ULC Drafting Process

Each uniform act is years in the making. The process starts with the Scope and Program Committee, which initiates the agenda of the ULC. It investigates each proposed act, and then reports to the Executive Committee whether a subject is one in which it is desirable and feasible to draft a uniform law. If the Executive Committee approves a recommendation, a drafting committee of commissioners is appointed. Drafting committees meet throughout the year. Tentative drafts are not submitted to the entire ULC until they have received extensive committee consideration.

Draft acts are then submitted for initial debate of the entire ULC at an annual meeting. Each act must be considered section by section, at no less than two annual meetings by all commissioners sitting as a Committee of the Whole. With hundreds of trained eyes probing every concept and word, it is a rare draft that leaves an annual meeting in the same form it was initially presented.

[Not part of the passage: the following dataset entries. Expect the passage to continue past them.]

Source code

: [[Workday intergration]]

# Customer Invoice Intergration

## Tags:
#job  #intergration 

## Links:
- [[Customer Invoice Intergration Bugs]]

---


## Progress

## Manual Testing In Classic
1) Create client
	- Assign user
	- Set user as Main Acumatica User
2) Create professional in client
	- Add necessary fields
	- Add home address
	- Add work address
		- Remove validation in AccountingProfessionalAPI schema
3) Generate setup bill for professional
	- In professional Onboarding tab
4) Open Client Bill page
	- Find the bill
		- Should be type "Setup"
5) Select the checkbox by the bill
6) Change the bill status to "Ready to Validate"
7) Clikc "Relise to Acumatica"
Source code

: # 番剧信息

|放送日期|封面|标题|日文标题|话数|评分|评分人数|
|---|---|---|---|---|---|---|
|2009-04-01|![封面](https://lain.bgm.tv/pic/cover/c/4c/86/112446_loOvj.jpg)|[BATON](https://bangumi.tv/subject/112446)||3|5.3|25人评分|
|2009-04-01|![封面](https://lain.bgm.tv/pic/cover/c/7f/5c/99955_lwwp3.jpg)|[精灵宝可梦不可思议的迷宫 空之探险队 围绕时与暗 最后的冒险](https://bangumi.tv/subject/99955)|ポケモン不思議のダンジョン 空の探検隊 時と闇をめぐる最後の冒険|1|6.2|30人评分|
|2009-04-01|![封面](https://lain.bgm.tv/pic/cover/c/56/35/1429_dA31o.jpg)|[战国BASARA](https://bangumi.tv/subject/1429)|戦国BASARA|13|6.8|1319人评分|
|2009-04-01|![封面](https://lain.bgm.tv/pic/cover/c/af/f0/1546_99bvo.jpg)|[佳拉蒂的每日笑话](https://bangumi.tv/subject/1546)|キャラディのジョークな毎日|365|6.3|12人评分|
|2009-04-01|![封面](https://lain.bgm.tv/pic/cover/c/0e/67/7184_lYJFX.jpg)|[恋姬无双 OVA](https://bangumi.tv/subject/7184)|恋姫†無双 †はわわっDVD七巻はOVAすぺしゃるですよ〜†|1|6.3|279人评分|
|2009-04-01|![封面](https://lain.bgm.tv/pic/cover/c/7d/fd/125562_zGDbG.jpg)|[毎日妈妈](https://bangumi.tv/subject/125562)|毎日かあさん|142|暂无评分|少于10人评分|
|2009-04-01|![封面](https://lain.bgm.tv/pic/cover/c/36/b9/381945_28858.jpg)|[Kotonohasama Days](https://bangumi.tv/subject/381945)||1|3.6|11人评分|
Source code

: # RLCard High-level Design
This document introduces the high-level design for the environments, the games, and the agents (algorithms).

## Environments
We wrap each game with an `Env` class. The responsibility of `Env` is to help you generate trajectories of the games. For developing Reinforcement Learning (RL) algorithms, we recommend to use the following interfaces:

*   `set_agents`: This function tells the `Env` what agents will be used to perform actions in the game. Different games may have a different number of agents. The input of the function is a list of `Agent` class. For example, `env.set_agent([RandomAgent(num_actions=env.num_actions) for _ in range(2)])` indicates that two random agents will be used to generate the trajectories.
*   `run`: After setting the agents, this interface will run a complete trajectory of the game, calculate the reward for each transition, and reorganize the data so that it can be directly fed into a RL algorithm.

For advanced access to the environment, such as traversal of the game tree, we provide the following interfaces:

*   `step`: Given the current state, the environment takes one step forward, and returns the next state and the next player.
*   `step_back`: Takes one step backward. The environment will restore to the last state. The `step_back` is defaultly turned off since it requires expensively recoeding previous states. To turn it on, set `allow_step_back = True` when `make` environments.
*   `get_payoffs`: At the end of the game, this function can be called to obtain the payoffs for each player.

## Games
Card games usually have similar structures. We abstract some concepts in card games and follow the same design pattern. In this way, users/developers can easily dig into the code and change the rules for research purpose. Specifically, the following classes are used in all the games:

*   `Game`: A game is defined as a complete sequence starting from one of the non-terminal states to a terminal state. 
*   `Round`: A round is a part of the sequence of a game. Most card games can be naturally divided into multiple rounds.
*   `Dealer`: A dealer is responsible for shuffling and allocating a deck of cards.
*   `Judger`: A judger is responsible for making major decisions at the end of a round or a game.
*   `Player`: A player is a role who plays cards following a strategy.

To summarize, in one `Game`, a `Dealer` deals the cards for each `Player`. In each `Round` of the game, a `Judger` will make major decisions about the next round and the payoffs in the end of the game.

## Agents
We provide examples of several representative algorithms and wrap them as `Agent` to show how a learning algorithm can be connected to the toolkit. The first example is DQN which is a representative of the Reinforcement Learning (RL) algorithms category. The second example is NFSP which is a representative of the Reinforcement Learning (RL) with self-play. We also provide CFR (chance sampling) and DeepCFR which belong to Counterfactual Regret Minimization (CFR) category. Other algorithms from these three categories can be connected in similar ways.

Once the Committee of the Whole approves an act, its final test is a vote by states—one vote per state. A majority of the states present, and no less than 20 states, must approve an act before it can be officially adopted as a Uniform or Model Act.

At that point, a Uniform or Model Act is officially promulgated for consideration by the states. Legislatures are urged to adopt Uniform Acts exactly as written, to “promote uniformity in the law among the states.” Model Acts are designed to serve as guideline legislation, which states can borrow from or adapt to suit their individual needs and conditions.

When drafting is completed on an act, a commissioner’s work has only begun. They advocate the adoption of uniform and model acts in their home jurisdictions. Normal resistance to anything “new” makes this the hardest part of a commissioner’s job. But the result can be workable modern state law that helps keep the federal system alive.

The work of the ULC simplifies the legal life of businesses and individuals by providing rules and procedures that are consistent from state to state. Representing both state government and the legal profession, it has sought to bring uniformity to the divergent legal traditions of more than 50 sovereign jurisdictions, and has done so with significant success.